The storage volume for the “AAUS” can also be integrated in the volume occupied by the AUS32 so as to provide additional safety: in case of accident or leak, the system is designed so that the leaking “AAUS” will mix with the AUS32. This will further dilute the ammonia and reduce the corresponding vapour pressure. For instance, a dilution by a factor of 3 would bring the partial vapour pressure of ammonia at 20° C. from 0.38 bar to 0.08 bar; even at 60° C., the partial vapour pressure of ammonia of this diluted solution would be around 0.4 bar and the total vapour pressure around 0.6 bar. Such a protection can be achieved for instance by designing the storage system in such a way that the AUS32 volume partially or completely surrounds the volume of “AAUS”. Additionally the control system can insure that the remaining volume of “AAUS” does not exceed a given ratio of the total volume (combined “AAUS” and AUS32), for instance ⅓^rd; this can be done by forcing the consumption of “AAUS” whenever the ratio approaches its limit value.

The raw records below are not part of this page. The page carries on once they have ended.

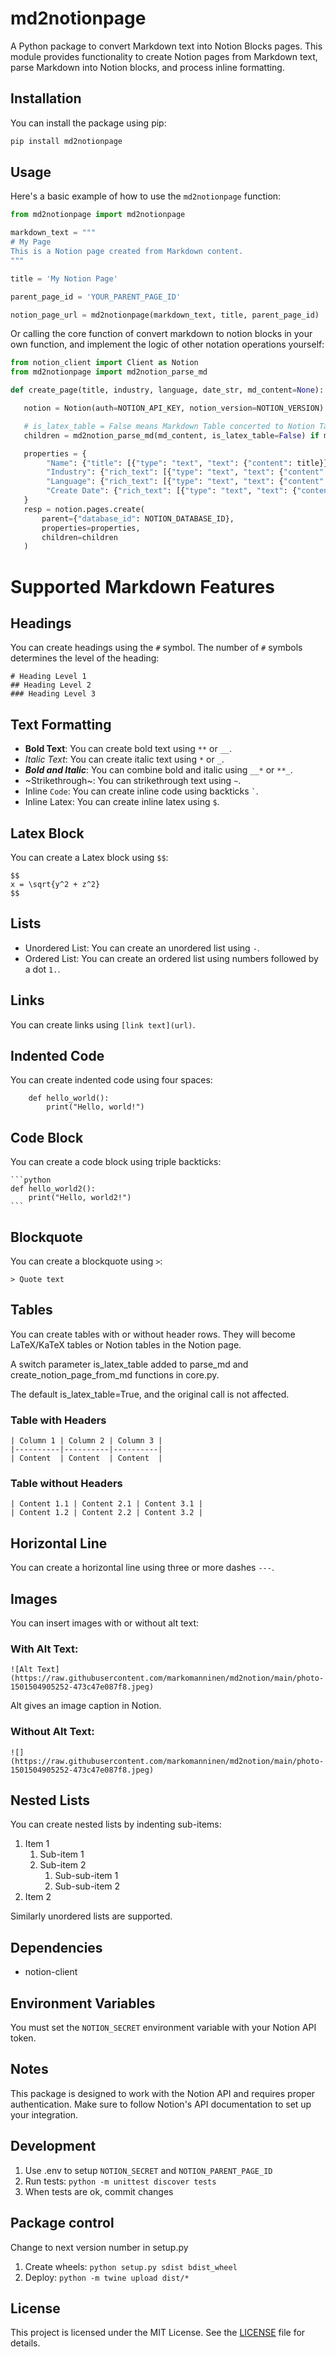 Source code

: 
# md2notionpage

A Python package to convert Markdown text into Notion Blocks pages. This module provides functionality to create Notion pages from Markdown text, parse Markdown into Notion blocks, and process inline formatting.

## Installation

You can install the package using pip:

```bash
pip install md2notionpage
```

## Usage

Here's a basic example of how to use the `md2notionpage` function:

```python
from md2notionpage import md2notionpage

markdown_text = """
# My Page
This is a Notion page created from Markdown content.
"""

title = 'My Notion Page'

parent_page_id = 'YOUR_PARENT_PAGE_ID'

notion_page_url = md2notionpage(markdown_text, title, parent_page_id)
```
 Or calling the core function of convert markdown to notion blocks in your own function, and implement the logic of other notation operations yourself:
 ```python
from notion_client import Client as Notion
from md2notionpage import md2notion_parse_md

def create_page(title, industry, language, date_str, md_content=None):

	notion = Notion(auth=NOTION_API_KEY, notion_version=NOTION_VERSION) # Define your env parameters

	# is_latex_table = False means Markdown Table concerted to Notion Table instead of LaTeX Table
	children = md2notion_parse_md(md_content, is_latex_table=False) if md_content else []

	properties = {
		 "Name": {"title": [{"type": "text", "text": {"content": title}}]},
		 "Industry": {"rich_text": [{"type": "text", "text": {"content": industry}}]},
		 "Language": {"rich_text": [{"type": "text", "text": {"content": language}}]},
		 "Create Date": {"rich_text": [{"type": "text", "text": {"content": date_str + "UTC"}}]}
	} 
	resp = notion.pages.create(
	 	parent={"database_id": NOTION_DATABASE_ID},
	 	properties=properties,
	 	children=children
	)
```
# Supported Markdown Features

## Headings

You can create headings using the `#` symbol. The number of `#` symbols determines the level of the heading:

```
# Heading Level 1
## Heading Level 2
### Heading Level 3
```

## Text Formatting

- **Bold Text**: You can create bold text using `**` or `__`.
- *Italic Text*: You can create italic text using `*` or `_`.
- **_Bold and Italic_**: You can combine bold and italic using `__*` or `**_`.
- ~Strikethrough~: You can strikethrough text using `~`.
- Inline `Code`: You can create inline code using backticks `` ` ``.
- Inline Latex: You can create inline latex using `$`.

## Latex Block

You can create a Latex block using `$$`:

```
$$
x = \sqrt{y^2 + z^2}
$$
```

## Lists

- Unordered List: You can create an unordered list using `-`.
- Ordered List: You can create an ordered list using numbers followed by a dot `1.`.

## Links

You can create links using `[link text](url)`.

## Indented Code

You can create indented code using four spaces:

```
    def hello_world():
        print("Hello, world!")
```

## Code Block

You can create a code block using triple backticks:

	```python
	def hello_world2():
	    print("Hello, world2!")
	```

## Blockquote

You can create a blockquote using `>`:

```
> Quote text
```

## Tables

You can create tables with or without header rows. They will become LaTeX/KaTeX tables or Notion tables in the Notion page.

A switch parameter is_latex_table added to parse_md and create_notion_page_from_md functions in core.py. 

The default is_latex_table=True, and the original call is not affected.

### Table with Headers

```
| Column 1 | Column 2 | Column 3 |
|----------|----------|----------|
| Content  | Content  | Content  |
```

### Table without Headers

```
| Content 1.1 | Content 2.1 | Content 3.1 |
| Content 1.2 | Content 2.2 | Content 3.2 |
```

## Horizontal Line

You can create a horizontal line using three or more dashes `---`.

## Images

You can insert images with or without alt text:

### With Alt Text:

```
![Alt Text](https://raw.githubusercontent.com/markomanninen/md2notion/main/photo-1501504905252-473c47e087f8.jpeg)
```

Alt gives an image caption in Notion.

### Without Alt Text:

```
![](https://raw.githubusercontent.com/markomanninen/md2notion/main/photo-1501504905252-473c47e087f8.jpeg)
```

## Nested Lists

You can create nested lists by indenting sub-items:

1. Item 1
   1. Sub-item 1
   2. Sub-item 2
      1. Sub-sub-item 1
      2. Sub-sub-item 2
2. Item 2

Similarly unordered lists are supported.

## Dependencies

- notion-client

## Environment Variables

You must set the `NOTION_SECRET` environment variable with your Notion API token.

## Notes

This package is designed to work with the Notion API and requires proper authentication. Make sure to follow Notion's API documentation to set up your integration.

## Development

1. Use .env to setup `NOTION_SECRET` and `NOTION_PARENT_PAGE_ID`
2. Run tests: `python -m unittest discover tests`
3. When tests are ok, commit changes

## Package control

Change to next version number in setup.py

1. Create wheels: `python setup.py sdist bdist_wheel`
2. Deploy: `python -m twine upload dist/*`

## License

This project is licensed under the MIT License. See the [LICENSE](LICENCE) file for details.
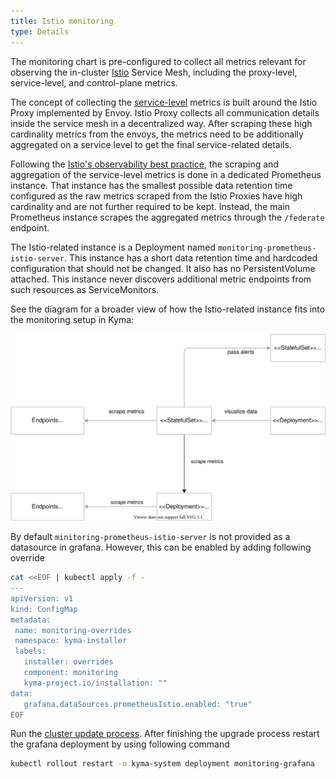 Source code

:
 ```yaml
---
title: Istio monitoring
type: Details
---
```


The monitoring chart is pre-configured to collect all metrics relevant for observing the in-cluster [Istio](https://istio.io/latest/docs/concepts/observability/) Service Mesh, including the proxy-level, service-level, and control-plane metrics.

The concept of collecting the [service-level](https://istio.io/latest/docs/concepts/observability/#service-level-metrics) metrics is built around the Istio Proxy implemented by Envoy. Istio Proxy collects all communication details inside the service mesh in a decentralized way. After scraping these high cardinality metrics from the envoys, the metrics need to be additionally aggregated on a service level to get the final service-related details.

Following the [Istio's observability best practice](https://istio.io/latest/docs/ops/best-practices/observability/), the scraping and aggregation of the service-level metrics is done in a dedicated Prometheus instance. That instance has the smallest possible data retention time configured as the raw metrics scraped from the Istio Proxies have high cardinality and are not further required to be kept. Instead, the main Prometheus instance scrapes the aggregated metrics through the `/federate` endpoint.

The Istio-related instance is a Deployment named `monitoring-prometheus-istio-server`. This instance has a short data retention time and hardcoded configuration that should not be changed. It also has no PersistentVolume attached. This instance never discovers additional metric endpoints from such resources as ServiceMonitors.

See the diagram for a broader view of how the Istio-related instance fits into the monitoring setup in Kyma:

![Istio Monitoring](./assets/monitoring-istio.svg)

By default `minitoring-prometheus-istio-server` is not provided as a datasource in grafana. However, this can be enabled by adding following override 

 ```bash
cat <<EOF | kubectl apply -f -
---
apiVersion: v1
kind: ConfigMap
metadata:
  name: monitoring-overrides
  namespace: kyma-installer
  labels:
    installer: overrides
    component: monitoring
    kyma-project.io/installation: ""
data:
    grafana.dataSources.prometheusIstio.enabled: "true"
EOF
```

Run the [cluster update process](/root/kyma/#installation-update-kyma). After finishing the upgrade process restart the grafana deployment by using following command

```bash
kubectl rollout restart -n kyma-system deployment monitoring-grafana
```
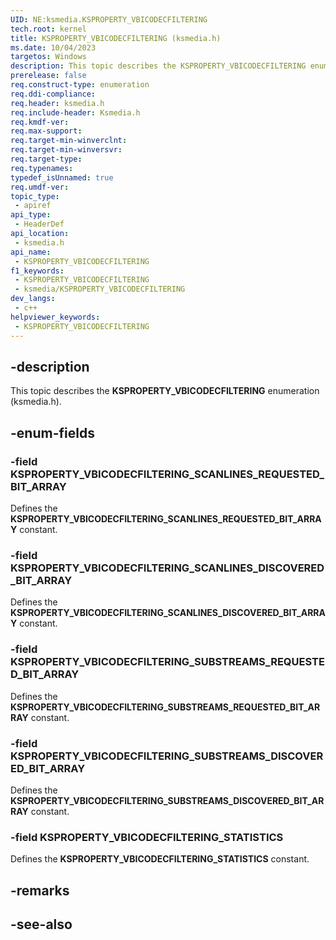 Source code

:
 ```yaml
---
UID: NE:ksmedia.KSPROPERTY_VBICODECFILTERING
tech.root: kernel
title: KSPROPERTY_VBICODECFILTERING (ksmedia.h)
ms.date: 10/04/2023
targetos: Windows
description: This topic describes the KSPROPERTY_VBICODECFILTERING enumeration (ksmedia.h).
prerelease: false
req.construct-type: enumeration
req.ddi-compliance: 
req.header: ksmedia.h
req.include-header: Ksmedia.h
req.kmdf-ver: 
req.max-support: 
req.target-min-winverclnt: 
req.target-min-winversvr: 
req.target-type: 
req.typenames: 
typedef_isUnnamed: true
req.umdf-ver: 
topic_type:
 - apiref
api_type:
 - HeaderDef
api_location:
 - ksmedia.h
api_name:
 - KSPROPERTY_VBICODECFILTERING
f1_keywords:
 - KSPROPERTY_VBICODECFILTERING
 - ksmedia/KSPROPERTY_VBICODECFILTERING
dev_langs:
 - c++
helpviewer_keywords:
 - KSPROPERTY_VBICODECFILTERING
---
```


## -description

This topic describes the **KSPROPERTY_VBICODECFILTERING** enumeration (ksmedia.h).

## -enum-fields

### -field KSPROPERTY_VBICODECFILTERING_SCANLINES_REQUESTED_BIT_ARRAY

Defines the **KSPROPERTY_VBICODECFILTERING_SCANLINES_REQUESTED_BIT_ARRAY** constant.

### -field KSPROPERTY_VBICODECFILTERING_SCANLINES_DISCOVERED_BIT_ARRAY

Defines the **KSPROPERTY_VBICODECFILTERING_SCANLINES_DISCOVERED_BIT_ARRAY** constant.

### -field KSPROPERTY_VBICODECFILTERING_SUBSTREAMS_REQUESTED_BIT_ARRAY

Defines the **KSPROPERTY_VBICODECFILTERING_SUBSTREAMS_REQUESTED_BIT_ARRAY** constant.

### -field KSPROPERTY_VBICODECFILTERING_SUBSTREAMS_DISCOVERED_BIT_ARRAY

Defines the **KSPROPERTY_VBICODECFILTERING_SUBSTREAMS_DISCOVERED_BIT_ARRAY** constant.

### -field KSPROPERTY_VBICODECFILTERING_STATISTICS

Defines the **KSPROPERTY_VBICODECFILTERING_STATISTICS** constant.

## -remarks

## -see-also
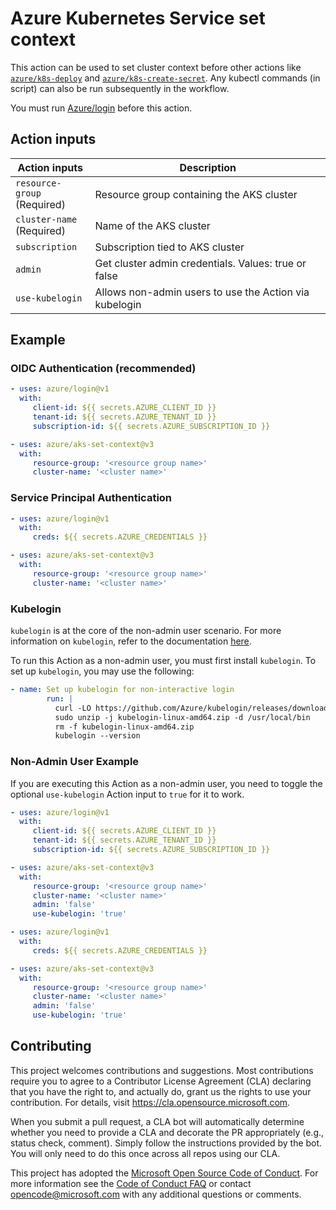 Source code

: # Azure Kubernetes Service set context

This action can be used to set cluster context before other actions like [`azure/k8s-deploy`](https://github.com/Azure/k8s-deploy/tree/master) and [`azure/k8s-create-secret`](https://github.com/Azure/k8s-create-secret/tree/master). Any kubectl commands (in script) can also be run subsequently in the workflow.

You must run [Azure/login](https://github.com/Azure/login) before this action.

## Action inputs

<table>
  <thead>
    <tr>
      <th>Action inputs</th>
      <th>Description</th>
    </tr>
  </thead>

  <tr>
    <td><code>resource-group</code><br/>(Required)</td>
    <td>Resource group containing the AKS cluster</td>
  </tr>
  <tr>
    <td><code>cluster-name</code><br/>(Required)</td>
    <td>Name of the AKS cluster</td>
  </tr>
  <tr>
    <td><code>subscription</code></td>
    <td>Subscription tied to AKS cluster</td>
  </tr>
  <tr>
    <td><code>admin</code></td>
    <td>Get cluster admin credentials. Values: true or false</td>
  </tr>
  <tr>
    <td><code>use-kubelogin</code></td>
    <td>Allows non-admin users to use the Action via kubelogin</td>
  </tr>
</table>

## Example

### OIDC Authentication (recommended)

```yaml
- uses: azure/login@v1
  with:
     client-id: ${{ secrets.AZURE_CLIENT_ID }}
     tenant-id: ${{ secrets.AZURE_TENANT_ID }}
     subscription-id: ${{ secrets.AZURE_SUBSCRIPTION_ID }}

- uses: azure/aks-set-context@v3
  with:
     resource-group: '<resource group name>'
     cluster-name: '<cluster name>'
```

### Service Principal Authentication

```yaml
- uses: azure/login@v1
  with:
     creds: ${{ secrets.AZURE_CREDENTIALS }}

- uses: azure/aks-set-context@v3
  with:
     resource-group: '<resource group name>'
     cluster-name: '<cluster name>'
```

### Kubelogin

`kubelogin` is at the core of the non-admin user scenario. For more information on `kubelogin`, refer to the documentation [here](https://github.com/Azure/kubelogin).

To run this Action as a non-admin user, you must first install `kubelogin`. To set up `kubelogin`, you may use the following:

```yaml
- name: Set up kubelogin for non-interactive login
        run: |
          curl -LO https://github.com/Azure/kubelogin/releases/download/v0.0.9/kubelogin-linux-amd64.zip
          sudo unzip -j kubelogin-linux-amd64.zip -d /usr/local/bin
          rm -f kubelogin-linux-amd64.zip
          kubelogin --version
```

### Non-Admin User Example

If you are executing this Action as a non-admin user, you need to toggle the optional `use-kubelogin` Action input to `true` for it to work.

```yaml
- uses: azure/login@v1
  with:
     client-id: ${{ secrets.AZURE_CLIENT_ID }}
     tenant-id: ${{ secrets.AZURE_TENANT_ID }}
     subscription-id: ${{ secrets.AZURE_SUBSCRIPTION_ID }}

- uses: azure/aks-set-context@v3
  with:
     resource-group: '<resource group name>'
     cluster-name: '<cluster name>'
     admin: 'false'
     use-kubelogin: 'true'
```

```yaml
- uses: azure/login@v1
  with:
     creds: ${{ secrets.AZURE_CREDENTIALS }}

- uses: azure/aks-set-context@v3
  with:
     resource-group: '<resource group name>'
     cluster-name: '<cluster name>'
     admin: 'false'
     use-kubelogin: 'true'
```

## Contributing

This project welcomes contributions and suggestions. Most contributions require you to agree to a
Contributor License Agreement (CLA) declaring that you have the right to, and actually do, grant us
the rights to use your contribution. For details, visit https://cla.opensource.microsoft.com.

When you submit a pull request, a CLA bot will automatically determine whether you need to provide
a CLA and decorate the PR appropriately (e.g., status check, comment). Simply follow the instructions
provided by the bot. You will only need to do this once across all repos using our CLA.

This project has adopted the [Microsoft Open Source Code of Conduct](https://opensource.microsoft.com/codeofconduct/).
For more information see the [Code of Conduct FAQ](https://opensource.microsoft.com/codeofconduct/faq/) or
contact [opencode@microsoft.com](mailto:opencode@microsoft.com) with any additional questions or comments.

Additional safety measures can also be taken through the selection of “AAUS” containing lower quantities of ammonia. This also allows to reduce the logistics and storage costs of the distribution networks. For instance, solutions with levels of ammonia below 20% are leaner in this respect, at least in the U.S., due to the specific requirements of EPA for solutions above 20%.

It should be noted that “AAUS” can also be obtained from the conversion of AUS32 at low temperatures using biocatalysts such as urease. A conversion unit can be integrated in the AUS32 tank as well as a buffer for the effluent which plays the role of the AAUS storage volume.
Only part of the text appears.